For many years, I have been trying to concentrate on the true facts of the origins of the Plant name; and, to this end, I have been trying largely to ignore the myths of the so-called Razes genealogy. However, as this fiction is now more widely known than the academically established facts, I feel obliged to make some comment. I apologise wholeheartedly if the following fiction, not of my making, offends anyone's beliefs.

Dan Brown's fiction The Da Vinci code is based on the pseudo-history of The Holy Blood and the Holy Grail in which a bloodline descends from Mary Magdalen through the Merovingian kings, the French Plantards, and the English Planta and Plantagenet families. The first link in this chain is particularly controversial; and, to be fair, it is rather more discussed than stated unequivocally in both of the above books. Nonetheless, the possibility, or lack of it, that the Magdalen had a child has attracted some serious debate. For example, in this new age of political correctness, it has been suggested that the harlotisation of Mary Magdalen by the early church fathers was a deliberate attempt to discredit the role of women in the church; many feel that a more respectful myth for her is overdue. Dan Brown, in this connection, refers often to the `sacred feminine'.

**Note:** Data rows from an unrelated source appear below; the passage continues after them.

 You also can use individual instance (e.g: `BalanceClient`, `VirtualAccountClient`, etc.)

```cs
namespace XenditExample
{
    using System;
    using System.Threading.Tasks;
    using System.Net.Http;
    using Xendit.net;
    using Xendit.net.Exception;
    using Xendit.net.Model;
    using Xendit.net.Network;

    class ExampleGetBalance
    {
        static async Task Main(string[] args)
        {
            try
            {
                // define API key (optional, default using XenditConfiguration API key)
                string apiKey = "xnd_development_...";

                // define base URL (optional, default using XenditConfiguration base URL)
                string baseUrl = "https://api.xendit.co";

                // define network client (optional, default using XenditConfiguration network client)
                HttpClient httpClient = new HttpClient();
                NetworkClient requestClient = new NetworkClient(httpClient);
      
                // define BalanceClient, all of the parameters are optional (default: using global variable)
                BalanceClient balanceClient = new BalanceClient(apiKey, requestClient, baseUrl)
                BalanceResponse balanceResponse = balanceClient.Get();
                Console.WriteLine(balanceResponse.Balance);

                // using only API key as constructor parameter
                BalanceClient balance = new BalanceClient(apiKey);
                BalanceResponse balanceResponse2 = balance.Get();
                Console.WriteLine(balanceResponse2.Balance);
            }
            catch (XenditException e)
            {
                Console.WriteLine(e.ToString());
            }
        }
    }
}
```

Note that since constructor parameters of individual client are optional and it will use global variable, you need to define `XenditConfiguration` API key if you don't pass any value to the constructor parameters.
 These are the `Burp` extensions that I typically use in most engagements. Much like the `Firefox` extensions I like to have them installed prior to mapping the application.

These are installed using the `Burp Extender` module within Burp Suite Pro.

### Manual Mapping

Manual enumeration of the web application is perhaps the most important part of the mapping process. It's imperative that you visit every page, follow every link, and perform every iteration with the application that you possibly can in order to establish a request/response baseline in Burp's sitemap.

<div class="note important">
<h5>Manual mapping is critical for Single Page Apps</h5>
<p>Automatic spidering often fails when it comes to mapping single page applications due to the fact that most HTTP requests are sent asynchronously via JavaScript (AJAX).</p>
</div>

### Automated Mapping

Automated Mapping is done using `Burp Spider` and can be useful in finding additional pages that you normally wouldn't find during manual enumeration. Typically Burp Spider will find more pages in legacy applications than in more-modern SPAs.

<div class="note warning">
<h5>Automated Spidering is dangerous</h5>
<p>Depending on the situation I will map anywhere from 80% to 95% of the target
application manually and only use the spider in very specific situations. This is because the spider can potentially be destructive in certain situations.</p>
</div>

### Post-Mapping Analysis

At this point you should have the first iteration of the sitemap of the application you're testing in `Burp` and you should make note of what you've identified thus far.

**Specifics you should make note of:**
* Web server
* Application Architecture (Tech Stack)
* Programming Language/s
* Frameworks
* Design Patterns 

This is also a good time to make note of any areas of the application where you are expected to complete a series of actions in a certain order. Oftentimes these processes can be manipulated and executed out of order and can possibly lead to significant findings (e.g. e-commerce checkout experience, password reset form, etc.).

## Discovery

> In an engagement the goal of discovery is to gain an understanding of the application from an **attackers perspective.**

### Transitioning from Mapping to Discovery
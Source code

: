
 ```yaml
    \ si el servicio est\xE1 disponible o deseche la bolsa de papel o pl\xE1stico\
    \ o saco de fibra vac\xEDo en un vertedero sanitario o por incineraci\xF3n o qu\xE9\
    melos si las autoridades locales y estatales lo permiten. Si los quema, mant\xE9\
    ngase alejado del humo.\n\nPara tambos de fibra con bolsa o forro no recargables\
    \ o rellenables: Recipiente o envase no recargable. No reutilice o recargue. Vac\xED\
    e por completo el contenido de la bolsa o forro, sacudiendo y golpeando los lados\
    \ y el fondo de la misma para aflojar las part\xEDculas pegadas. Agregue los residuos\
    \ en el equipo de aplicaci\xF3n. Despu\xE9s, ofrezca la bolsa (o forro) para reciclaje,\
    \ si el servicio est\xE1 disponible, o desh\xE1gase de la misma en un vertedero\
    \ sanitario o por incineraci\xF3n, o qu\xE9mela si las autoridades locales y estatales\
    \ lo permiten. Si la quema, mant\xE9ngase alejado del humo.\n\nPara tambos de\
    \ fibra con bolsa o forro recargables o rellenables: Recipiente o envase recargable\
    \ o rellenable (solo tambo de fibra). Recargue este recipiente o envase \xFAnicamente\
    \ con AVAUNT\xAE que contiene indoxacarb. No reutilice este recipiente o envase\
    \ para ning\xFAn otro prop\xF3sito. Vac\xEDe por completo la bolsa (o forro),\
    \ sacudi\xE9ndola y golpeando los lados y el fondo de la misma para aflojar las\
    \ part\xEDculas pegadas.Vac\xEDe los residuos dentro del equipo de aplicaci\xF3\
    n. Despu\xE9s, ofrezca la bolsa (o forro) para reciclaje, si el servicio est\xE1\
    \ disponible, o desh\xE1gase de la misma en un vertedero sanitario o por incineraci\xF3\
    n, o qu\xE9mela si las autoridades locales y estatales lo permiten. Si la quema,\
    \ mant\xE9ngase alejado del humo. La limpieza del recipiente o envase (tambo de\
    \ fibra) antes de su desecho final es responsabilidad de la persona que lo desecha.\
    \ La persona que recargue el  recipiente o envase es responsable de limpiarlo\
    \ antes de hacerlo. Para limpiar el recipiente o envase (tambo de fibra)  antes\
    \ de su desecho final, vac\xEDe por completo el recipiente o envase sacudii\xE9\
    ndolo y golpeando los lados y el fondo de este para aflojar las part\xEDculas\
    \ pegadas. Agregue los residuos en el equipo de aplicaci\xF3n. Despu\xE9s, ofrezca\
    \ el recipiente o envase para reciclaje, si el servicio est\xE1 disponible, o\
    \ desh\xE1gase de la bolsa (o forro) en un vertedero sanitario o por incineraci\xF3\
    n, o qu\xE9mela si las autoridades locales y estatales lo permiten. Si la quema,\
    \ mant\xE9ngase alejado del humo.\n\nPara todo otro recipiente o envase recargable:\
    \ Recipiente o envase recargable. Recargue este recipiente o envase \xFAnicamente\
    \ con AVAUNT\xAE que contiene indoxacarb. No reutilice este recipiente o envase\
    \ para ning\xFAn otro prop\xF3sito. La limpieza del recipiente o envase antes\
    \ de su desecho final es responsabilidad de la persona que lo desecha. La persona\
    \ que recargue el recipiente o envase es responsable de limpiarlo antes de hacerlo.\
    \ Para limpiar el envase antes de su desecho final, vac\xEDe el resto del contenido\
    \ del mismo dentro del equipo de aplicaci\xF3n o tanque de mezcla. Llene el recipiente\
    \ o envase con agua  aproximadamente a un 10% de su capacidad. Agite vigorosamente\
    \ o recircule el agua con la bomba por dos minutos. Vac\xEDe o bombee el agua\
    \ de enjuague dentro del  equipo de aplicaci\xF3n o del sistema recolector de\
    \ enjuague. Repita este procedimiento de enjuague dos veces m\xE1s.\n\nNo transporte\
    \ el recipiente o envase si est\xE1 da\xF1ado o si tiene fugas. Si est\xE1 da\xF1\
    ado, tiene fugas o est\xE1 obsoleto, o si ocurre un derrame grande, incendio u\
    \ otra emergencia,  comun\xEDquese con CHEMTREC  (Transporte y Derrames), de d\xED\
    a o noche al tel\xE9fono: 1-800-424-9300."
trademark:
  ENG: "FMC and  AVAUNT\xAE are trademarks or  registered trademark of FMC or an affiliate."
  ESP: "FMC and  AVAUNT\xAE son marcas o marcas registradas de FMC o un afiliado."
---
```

In the 1993 book Mary Magdalen: Myth and Metaphor, Susan Haskins comments:
Rabbis were often, if not usually married, so it has often been suggested that Christ must also have been, although there is nothing in the Gospels to suggest this. We have no evidence of a child and the Merovingian link is very unlikely.
In the Nag Hammadi codices, which were discovered in Egypt in 1947, the early Christian Gospel of Phillip 63.34-35 states:
The Saviour loved Mary Magdalen more that the disciples, and kissed her on the mouth often.
However, the same Gospel had stated earlier:
The promise comes from the mouth, for the Word has come from there and has been nourished from the mouth and become perfect. The perfect conceive through a kiss and give birth. Because of this we also kiss one another. We receive conception from the grace which we have among us.
There is some confusion here in connection with the so-called "Creation is Birth" metaphor, whereby conceive could be related to physically giving birth, such as is literally believed by many for the Virgin mother of Christ; or, conception can be related metaphorically to that of mental creativity. Ester de Boer explains this in her 1996 book Mary Magdalen: Beyond the Myth with:
Mary Magdalen is made fruitful through the grace which is in Christ. Receiving his grace makes her born again.
Deidre Good, in Dan Burnstein's 2004 book Secrets of the Code, adds:
In both the Second and the Third Apocalypse of James, Jesus and James kiss and embrace each other as an indication of their special relationship. In the so-called Secret Gospel of Mark, Jesus reveals the mysteries of the kingdom of God to a young man he loves. In the fourth-century Coptic text Pistis Sophia, Philip, John, James, and Matthew, along with Mariamme (Mary), are all spoken of as beloved by Jesus. This probably indicates their special capacity for spiritual insight.
In the better known Gospels, which were included in the Roman canonical Bible, Mary Magdalen is apostle to the apostles in as much as she brought word of Christ's resurrection to the disciples. Hence, as well as conjectures about her being the holy chalice of a blood-line, she has been seen as a source of wisdom. Diane Apostolis-Cappadone of the Centre for Muslim-Christian understanding at Georgetown University considers that the Santa Maria Sopra Minerva church in Rome was so-named because of a connection between Mary Magdalen and Minerva as goddesses of wisdom.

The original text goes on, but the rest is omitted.